#### Your assignment
Search the records for the string "gitconfig", and show each line where it appears.

#### Data excerpts

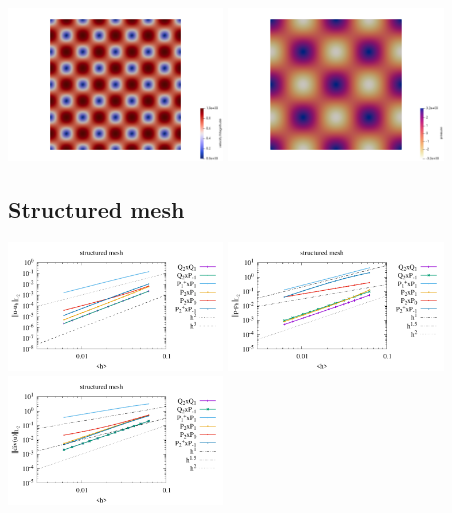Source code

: \begin{center}
\includegraphics[width=5.7cm]{python_codes/fieldstone_120/paperresults/tesk12/vel}
\includegraphics[width=5.7cm]{python_codes/fieldstone_120/paperresults/tesk12/press}
\end{center}

\subsection*{Structured mesh}

\begin{center}
\includegraphics[width=5.7cm]{python_codes/fieldstone_120/paperresults/tesk12_structured_errorsV.pdf}
\includegraphics[width=5.7cm]{python_codes/fieldstone_120/paperresults/tesk12_structured_errorsP.pdf}
\includegraphics[width=5.7cm]{python_codes/fieldstone_120/paperresults/tesk12_structured_errors_divv.pdf}\\
\end{center}


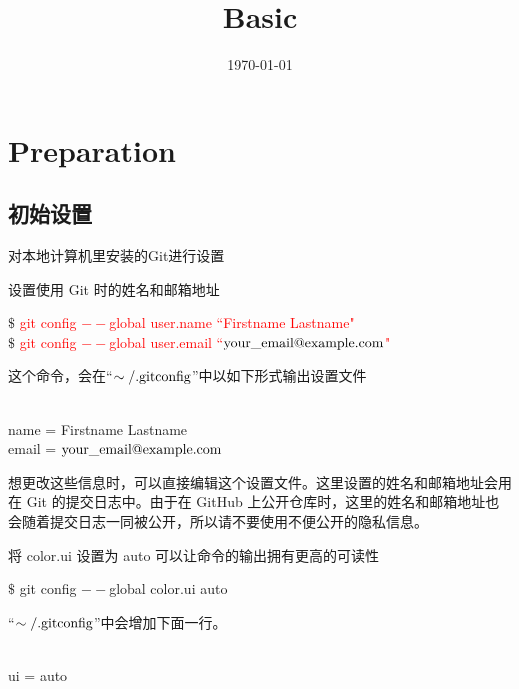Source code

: \documentclass[12pt,a4paper]{article}
\title{Basic}
\author{}
\date{\today}
\begin{document}
\maketitle

\section{Preparation}

\subsection{初始设置}
对本地计算机里安装的Git进行设置

设置使用 Git 时的姓名和邮箱地址
\begin{tcolorbox}[colback=green!5,colframe=green!40!black,title= ]
$\$$ \textcolor{red}{git config $--$global user.name ``Firstname Lastname"} \\
$\$$ \textcolor{red}{git config $--$global user.email ``$\rm your\_email@example.com$"}
\end{tcolorbox}
这个命令，会在``$\rm \sim/.gitconfig$”中以如下形式输出设置文件
\begin{tcolorbox}[colback=green!5,colframe=green!40!black,title= ]
[user] \\
name = Firstname Lastname \\
email = $\rm your\_email@example.com$
\end{tcolorbox}
想更改这些信息时，可以直接编辑这个设置文件。这里设置的姓名和邮箱地址会用在 Git 的提交日志中。由于在 GitHub 上公开仓库时，这里的姓名和邮箱地址也会随着提交日志一同被公开，所以请不要使用不便公开的隐私信息。

将 color.ui 设置为 auto 可以让命令的输出拥有更高的可读性
\begin{tcolorbox}[colback=green!5,colframe=green!40!black,title= ]
$\$$ git config $--$global color.ui auto 
\end{tcolorbox}
``$\rm \sim/.gitconfig$”中会增加下面一行。
\begin{tcolorbox}[colback=green!5,colframe=green!40!black,title= ]
[color] \\
ui = auto
\end{tcolorbox}
\end{document}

#### Solution to this problem
这个命令，会在``$\rm \sim/.gitconfig$”中以如下形式输出设置文件
``$\rm \sim/.gitconfig$”中会增加下面一行。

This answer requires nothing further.